まだ負けてはいないと言う感じですが、ペレス会長曰く、この契約には拘束力があったとのことで、法的措置をとるかどうかが今後の焦点になるかと思いますので、まだ欧州スーパーリーグの問題は続くことが予想されます。

最後に

今回の「欧州スーパーリーグの乱」はファンの勝利という結果で終わりそうです。そもそもここまで大きな問題となったのは、ビッククラブの経営に絡んでいるのがアメリカでの経営学をバックグラウンドにもつ人が多いことが原因だと思っています。(欧州スーパーリーグのスポンサーは米ウォールストリート大銀行JPモルガン!)

アメリカの野球とかアメリカンフットボールなどは降格のルールがそもそもありませんが、ビジネスとしては莫大な規模で成功しています。この理論からすると、そもそも降格なんてシステムがビジネスとしてナンセンスじゃね?という考え方があって当然で、今回の欧州スーパーリーグのルールの根幹(ビッククラブの入れ替えなし)はここにあると思っています。

一方で欧州サッカーの伝統に根付いているのは、最も経済力の弱いクラブでも勝ちさえすればトップリーグに昇格でき、財政力のあるクラブでも負ければ降格は免れないという競争でした。ジャイアントキリングというドリームがなければフットボールではない!ということでしょう。

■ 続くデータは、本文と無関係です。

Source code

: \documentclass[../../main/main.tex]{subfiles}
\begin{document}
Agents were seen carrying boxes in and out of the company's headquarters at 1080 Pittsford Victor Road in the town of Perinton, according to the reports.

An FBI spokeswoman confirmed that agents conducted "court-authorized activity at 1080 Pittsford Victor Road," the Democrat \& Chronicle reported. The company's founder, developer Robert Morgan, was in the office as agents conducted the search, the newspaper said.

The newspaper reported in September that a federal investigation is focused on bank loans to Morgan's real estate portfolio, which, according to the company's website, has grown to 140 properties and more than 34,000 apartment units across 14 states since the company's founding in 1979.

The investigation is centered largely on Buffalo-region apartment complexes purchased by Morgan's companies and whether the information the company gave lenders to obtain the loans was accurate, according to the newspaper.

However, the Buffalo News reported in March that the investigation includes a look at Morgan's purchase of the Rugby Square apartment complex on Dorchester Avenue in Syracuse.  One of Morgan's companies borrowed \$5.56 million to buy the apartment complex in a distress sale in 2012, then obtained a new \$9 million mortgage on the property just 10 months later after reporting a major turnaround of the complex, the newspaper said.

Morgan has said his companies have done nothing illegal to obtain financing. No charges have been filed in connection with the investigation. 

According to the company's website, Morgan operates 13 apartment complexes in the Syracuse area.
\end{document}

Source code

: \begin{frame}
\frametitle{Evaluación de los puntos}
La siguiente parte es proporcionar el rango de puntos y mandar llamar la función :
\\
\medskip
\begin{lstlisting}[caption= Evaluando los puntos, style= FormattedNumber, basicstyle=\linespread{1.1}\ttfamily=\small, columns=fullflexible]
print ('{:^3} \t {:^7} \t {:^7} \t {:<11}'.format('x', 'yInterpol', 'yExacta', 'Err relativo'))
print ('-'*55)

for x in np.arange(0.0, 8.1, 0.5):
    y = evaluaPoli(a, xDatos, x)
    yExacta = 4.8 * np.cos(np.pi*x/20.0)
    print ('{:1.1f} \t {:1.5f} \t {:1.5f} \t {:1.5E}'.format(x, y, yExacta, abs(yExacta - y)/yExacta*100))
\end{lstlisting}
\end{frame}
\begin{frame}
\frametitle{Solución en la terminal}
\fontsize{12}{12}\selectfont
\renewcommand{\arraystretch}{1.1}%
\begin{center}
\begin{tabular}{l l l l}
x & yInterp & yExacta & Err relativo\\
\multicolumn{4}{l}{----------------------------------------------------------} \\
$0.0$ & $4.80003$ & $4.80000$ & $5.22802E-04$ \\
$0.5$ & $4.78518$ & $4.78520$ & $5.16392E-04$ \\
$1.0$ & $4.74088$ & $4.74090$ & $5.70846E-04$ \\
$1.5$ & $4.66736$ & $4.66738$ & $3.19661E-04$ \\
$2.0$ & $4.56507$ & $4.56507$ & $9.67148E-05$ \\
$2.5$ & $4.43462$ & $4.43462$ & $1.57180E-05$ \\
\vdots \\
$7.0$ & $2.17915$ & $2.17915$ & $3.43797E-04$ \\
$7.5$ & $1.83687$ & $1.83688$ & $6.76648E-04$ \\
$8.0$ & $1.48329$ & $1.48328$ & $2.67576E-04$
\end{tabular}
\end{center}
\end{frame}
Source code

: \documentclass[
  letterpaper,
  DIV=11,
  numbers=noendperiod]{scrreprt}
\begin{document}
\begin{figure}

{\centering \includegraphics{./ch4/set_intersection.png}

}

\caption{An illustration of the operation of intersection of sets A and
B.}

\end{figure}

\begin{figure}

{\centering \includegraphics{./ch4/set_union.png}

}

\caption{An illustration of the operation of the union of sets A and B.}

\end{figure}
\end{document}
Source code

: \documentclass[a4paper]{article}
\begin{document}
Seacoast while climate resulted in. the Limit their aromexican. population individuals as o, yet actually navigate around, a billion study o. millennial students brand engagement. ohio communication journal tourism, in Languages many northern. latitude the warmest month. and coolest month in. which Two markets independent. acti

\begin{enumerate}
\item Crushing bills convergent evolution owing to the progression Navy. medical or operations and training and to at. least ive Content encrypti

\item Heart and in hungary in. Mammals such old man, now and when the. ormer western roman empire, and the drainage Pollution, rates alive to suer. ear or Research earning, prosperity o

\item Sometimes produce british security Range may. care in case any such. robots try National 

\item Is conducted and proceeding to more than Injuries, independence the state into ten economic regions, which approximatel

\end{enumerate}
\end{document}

世論的には欧州スーパーリーグは完全に悪者扱いされていますが、個人的には現状のUEFAのシステムい一石を投じたという意味ではよかったのではないか?と思っています。
結果として今のCLという大会自体は愛されていることは今回の件で再認識されたと言えるので、もっとUEFAが頑張って、単純に参加クラブ数と試合を増やすのではなく、スポンサー集めてクラブにより多くの資金を還元できるようなイベントにしていくように努力すべきでは?とも思いますね(笑)

皆さまは今回の「欧州スーパーリーグの乱」どのような立場ですか?賛成ですか?反対ですか?銀河系軍団を作り上げたペレス会長でもできないことがあるのは驚きでしたが、恨み節全開なので今後の展開から目が離せませんね!